• **WHAT TO DO**:
Report all lines of the records that contain "epsilon".

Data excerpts

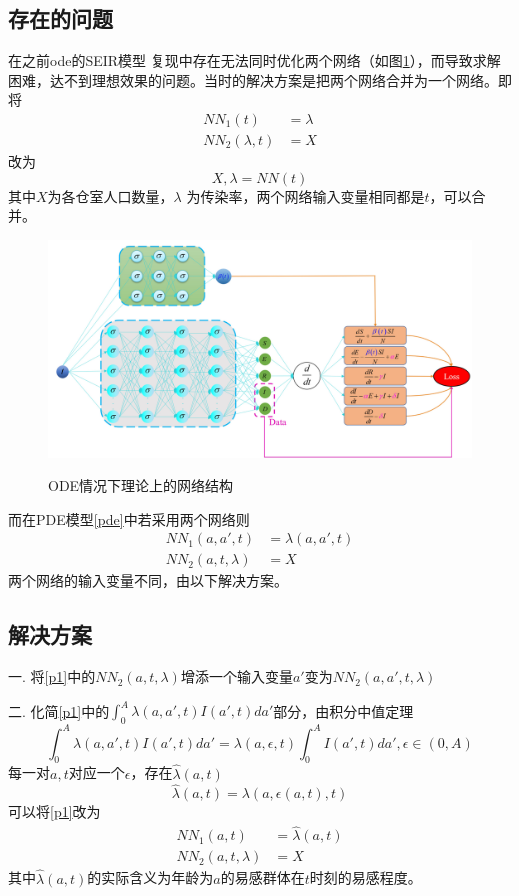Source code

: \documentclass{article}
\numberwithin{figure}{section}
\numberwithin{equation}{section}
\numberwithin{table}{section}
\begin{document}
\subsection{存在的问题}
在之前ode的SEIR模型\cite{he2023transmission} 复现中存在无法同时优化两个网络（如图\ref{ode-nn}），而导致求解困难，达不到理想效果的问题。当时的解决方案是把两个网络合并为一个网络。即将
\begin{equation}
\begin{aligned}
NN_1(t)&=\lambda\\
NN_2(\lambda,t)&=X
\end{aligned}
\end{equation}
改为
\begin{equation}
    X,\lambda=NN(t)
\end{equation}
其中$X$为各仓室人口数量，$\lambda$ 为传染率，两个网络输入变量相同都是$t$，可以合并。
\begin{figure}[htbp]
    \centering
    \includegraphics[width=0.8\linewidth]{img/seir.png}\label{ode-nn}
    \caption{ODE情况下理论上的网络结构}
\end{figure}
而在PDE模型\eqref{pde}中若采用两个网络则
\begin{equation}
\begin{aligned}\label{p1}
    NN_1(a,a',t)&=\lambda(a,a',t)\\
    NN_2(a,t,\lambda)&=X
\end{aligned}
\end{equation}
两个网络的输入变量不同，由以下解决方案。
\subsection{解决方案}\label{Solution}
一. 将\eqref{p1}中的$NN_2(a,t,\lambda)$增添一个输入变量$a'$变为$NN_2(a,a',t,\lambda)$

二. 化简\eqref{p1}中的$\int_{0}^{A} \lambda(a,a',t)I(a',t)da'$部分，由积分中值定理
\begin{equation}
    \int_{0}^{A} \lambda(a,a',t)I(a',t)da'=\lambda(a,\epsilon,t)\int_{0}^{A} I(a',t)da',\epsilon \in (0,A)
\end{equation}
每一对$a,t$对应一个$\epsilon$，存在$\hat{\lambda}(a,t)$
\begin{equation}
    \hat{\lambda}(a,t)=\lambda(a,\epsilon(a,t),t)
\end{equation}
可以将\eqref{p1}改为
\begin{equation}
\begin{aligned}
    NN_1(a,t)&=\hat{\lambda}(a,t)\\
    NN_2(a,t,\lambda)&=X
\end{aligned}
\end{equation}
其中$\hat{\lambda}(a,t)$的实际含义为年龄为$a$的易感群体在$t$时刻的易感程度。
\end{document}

• **RESULT OF THIS TASK**:
    \int_{0}^{A} \lambda(a,a',t)I(a',t)da'=\lambda(a,\epsilon,t)\int_{0}^{A} I(a',t)da',\epsilon \in (0,A)
每一对$a,t$对应一个$\epsilon$，存在$\hat{\lambda}(a,t)$
    \hat{\lambda}(a,t)=\lambda(a,\epsilon(a,t),t)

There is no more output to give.